Yes, 6 months, as I recall Osage had requested an exception to “…over 6 months for the drilling of the initial well…” But apparently it was not allowed? If this is true, it is kinda refreshing that the operators do not get everything they want. LOL Or maybe I am mis-reading it? And, that brings up a “…One more thing…” is there anything significant to the reference to " the Initial well?" Initial, to me implies “the first well…” and if there is a first well, is there planned a second well, etc? etc?
I guess I shouldn’t say I don’t use depth clauses, but my clauses are wrote a little different. Lets say they drilled a well on the lease and hit the Miss at 5600 ft and it looks like a good producer, small company has the lease. Now my lease says they can only go another 100 feet if they stop and start producing that sand. Down the road a mile, someone does a test well and hits a really good well in the Sylvan at 6500 ft. Now unless my company wants to pay me for another lease, they won’t go down to get another sand. So, there are some good things about a depth clause and some bad things. If the company is a big company, they will probably go ahead and pay another bonus and drill depth later on, but not at the beginning. Again, lots depends on the location, has their been lots of good test wells in the area, etc. That is one reason people need to research the area around them and know what sands are producing and what hasn’t.
Virginia, I have a couple questions, which I will ask and give some observations on, but they are not rhetorical questions.
I think lessees want all depths from the heavens to the hells in the first lease because they hope to stick it to the mineral owner. If the lessee treated the mineral owner fairly so that the earnings for mineral owner and lessee were not horribly disproportionate, why wouldn’t the mineral owner be amenable to a really reasonable lease for another formation so both could make even more money? I’m not talking the world here just 20% to 25% royalty. I think this is a reasonable supposition but I would like your take.
I think the lessees want to make a killing on every deal. To offer a reasonable lease from the outset would be to give up the CHANCE of making a killing on every deal. If you are going to stick it to the mineral owner, you need to tie down as much, as many formations as possible, because if they ever find out how poor the deal was, it’s going to be a heck of alot harder to do business with them later. Does this sound like it fits the reality?
Because I think the foregoing questions and observations are a reasonable depiction of how things actually are, the very few mineral owners who have gone to the trouble to learn something about their oil and gas lease need to try to limit the lessee as much as humanly possible just so they can break even. And we can all pity those who learned what kind of deal they made only after the fact.

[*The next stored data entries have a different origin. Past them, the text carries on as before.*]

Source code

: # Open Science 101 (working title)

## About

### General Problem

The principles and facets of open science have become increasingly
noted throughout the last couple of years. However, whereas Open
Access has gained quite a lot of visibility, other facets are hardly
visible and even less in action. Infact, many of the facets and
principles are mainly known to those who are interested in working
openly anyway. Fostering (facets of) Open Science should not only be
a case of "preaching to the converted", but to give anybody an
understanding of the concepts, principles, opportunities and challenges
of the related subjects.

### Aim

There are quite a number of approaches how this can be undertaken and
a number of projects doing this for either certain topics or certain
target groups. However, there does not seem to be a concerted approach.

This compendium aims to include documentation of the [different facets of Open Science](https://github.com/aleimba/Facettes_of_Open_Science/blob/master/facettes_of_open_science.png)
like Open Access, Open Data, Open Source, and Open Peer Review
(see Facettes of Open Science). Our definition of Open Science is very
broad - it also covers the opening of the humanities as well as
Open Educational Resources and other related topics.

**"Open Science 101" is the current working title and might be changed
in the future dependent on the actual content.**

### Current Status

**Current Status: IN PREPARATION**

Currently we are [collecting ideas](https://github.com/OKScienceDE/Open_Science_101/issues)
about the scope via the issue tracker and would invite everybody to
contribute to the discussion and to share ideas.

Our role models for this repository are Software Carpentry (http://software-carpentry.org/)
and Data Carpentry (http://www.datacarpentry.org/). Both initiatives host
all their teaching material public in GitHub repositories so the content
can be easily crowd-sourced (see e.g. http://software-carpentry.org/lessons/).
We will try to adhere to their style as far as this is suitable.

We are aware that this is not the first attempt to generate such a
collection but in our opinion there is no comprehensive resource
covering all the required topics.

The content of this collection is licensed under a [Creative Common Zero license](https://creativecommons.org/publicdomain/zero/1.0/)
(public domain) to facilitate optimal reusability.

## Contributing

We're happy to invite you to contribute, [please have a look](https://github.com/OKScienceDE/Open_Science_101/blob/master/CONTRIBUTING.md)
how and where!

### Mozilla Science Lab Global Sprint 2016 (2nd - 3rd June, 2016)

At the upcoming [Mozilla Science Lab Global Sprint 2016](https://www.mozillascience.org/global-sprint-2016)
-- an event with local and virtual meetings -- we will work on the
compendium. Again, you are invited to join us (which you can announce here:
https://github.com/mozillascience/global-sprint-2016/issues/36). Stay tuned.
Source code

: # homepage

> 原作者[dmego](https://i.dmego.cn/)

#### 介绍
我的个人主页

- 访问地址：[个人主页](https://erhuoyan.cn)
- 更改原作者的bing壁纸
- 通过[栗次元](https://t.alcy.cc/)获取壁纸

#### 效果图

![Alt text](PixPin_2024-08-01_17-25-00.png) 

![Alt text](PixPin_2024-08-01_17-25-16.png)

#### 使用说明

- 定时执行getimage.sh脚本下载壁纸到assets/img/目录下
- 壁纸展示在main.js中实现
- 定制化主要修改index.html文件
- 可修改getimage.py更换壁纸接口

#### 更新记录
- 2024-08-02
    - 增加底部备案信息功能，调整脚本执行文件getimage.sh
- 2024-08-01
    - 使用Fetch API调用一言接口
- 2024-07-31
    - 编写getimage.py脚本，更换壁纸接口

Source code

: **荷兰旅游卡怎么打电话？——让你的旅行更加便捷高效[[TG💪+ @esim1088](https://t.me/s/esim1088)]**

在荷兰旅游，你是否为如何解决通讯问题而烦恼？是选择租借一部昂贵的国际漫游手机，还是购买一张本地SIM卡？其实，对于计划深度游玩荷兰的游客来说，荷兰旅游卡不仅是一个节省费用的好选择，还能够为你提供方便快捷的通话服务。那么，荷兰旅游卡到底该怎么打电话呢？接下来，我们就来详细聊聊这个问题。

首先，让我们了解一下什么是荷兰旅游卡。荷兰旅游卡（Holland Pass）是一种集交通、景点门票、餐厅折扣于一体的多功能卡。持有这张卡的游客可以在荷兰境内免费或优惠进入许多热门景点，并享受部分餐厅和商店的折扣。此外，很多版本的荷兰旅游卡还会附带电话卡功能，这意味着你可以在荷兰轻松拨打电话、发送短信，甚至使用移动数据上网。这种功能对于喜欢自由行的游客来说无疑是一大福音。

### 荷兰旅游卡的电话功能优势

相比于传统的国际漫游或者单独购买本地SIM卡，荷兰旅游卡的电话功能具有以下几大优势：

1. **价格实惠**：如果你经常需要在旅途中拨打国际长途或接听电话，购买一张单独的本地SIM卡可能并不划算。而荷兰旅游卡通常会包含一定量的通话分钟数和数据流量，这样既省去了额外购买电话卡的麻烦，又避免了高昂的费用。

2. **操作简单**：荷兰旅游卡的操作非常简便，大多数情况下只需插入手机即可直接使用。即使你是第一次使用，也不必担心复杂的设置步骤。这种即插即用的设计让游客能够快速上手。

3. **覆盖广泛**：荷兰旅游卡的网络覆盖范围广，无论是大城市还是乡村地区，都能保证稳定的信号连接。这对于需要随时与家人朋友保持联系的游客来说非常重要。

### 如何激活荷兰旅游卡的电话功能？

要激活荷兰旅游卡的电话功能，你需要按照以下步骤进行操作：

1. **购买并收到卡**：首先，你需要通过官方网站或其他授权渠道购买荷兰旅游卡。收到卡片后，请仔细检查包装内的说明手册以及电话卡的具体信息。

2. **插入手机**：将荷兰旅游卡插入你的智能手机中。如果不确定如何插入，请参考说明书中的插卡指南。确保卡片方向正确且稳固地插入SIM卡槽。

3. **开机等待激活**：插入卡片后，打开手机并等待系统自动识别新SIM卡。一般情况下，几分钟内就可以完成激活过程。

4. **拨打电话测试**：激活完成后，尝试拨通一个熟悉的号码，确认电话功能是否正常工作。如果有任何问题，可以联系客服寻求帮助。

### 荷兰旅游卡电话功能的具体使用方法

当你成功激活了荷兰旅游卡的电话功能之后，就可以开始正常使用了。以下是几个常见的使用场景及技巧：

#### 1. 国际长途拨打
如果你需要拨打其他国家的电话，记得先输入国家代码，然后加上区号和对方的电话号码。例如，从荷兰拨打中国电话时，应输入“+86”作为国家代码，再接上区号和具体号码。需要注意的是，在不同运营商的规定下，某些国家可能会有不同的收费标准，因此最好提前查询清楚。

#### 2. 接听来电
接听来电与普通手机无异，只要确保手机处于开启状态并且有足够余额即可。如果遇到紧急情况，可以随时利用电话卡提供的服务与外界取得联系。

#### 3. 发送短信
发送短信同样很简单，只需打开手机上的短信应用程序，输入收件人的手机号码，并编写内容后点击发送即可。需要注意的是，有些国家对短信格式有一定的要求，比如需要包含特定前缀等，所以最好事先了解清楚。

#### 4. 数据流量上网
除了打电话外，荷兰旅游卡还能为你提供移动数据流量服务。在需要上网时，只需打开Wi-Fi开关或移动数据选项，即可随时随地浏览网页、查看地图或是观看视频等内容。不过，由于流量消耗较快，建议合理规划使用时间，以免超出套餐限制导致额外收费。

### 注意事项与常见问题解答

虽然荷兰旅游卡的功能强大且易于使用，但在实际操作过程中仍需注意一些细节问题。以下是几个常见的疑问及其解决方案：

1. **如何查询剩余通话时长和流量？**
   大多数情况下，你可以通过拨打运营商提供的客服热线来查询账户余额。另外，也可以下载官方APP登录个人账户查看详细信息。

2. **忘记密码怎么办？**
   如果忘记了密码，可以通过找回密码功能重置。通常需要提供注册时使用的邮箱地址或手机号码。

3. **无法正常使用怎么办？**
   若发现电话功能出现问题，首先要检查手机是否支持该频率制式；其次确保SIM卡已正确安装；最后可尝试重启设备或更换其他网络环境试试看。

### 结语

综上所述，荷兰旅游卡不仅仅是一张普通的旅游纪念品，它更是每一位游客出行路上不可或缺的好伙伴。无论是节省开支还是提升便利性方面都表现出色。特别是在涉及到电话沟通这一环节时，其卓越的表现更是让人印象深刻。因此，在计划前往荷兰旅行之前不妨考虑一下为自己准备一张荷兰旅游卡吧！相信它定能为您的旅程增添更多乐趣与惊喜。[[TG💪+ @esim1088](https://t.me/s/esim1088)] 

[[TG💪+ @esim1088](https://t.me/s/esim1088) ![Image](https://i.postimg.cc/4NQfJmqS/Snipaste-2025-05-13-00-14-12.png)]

Harley, I understand. I hope you had your leases reveiwed by a competent professional, hopefully a lawyer. If not, it can’t be undone now except by time, as in the leases expiring with no drilling, which alot of them do. I know it’s tough to search specific information on operators, because most people with a problem don’t want to announce who it is with for fear of it getting back to the lessee and making problems worse. I notice you haven’t mentioned who your leases are with recently and I am not digging to find out who it is. The thing is that decisions are made at the corporate level and you need to know who you are dealing with. You need to know their general reputation. You can’t do anything about any gotchas in your lease. I recommend that you just search the lesse/operators name if you want to know who you are dealing with. I would also remember that people will wait in line to tell you what went wrong while those who never noticed any trouble will not bother to say anything about it. Discount any cheerleaders by 90% because they are probably planted.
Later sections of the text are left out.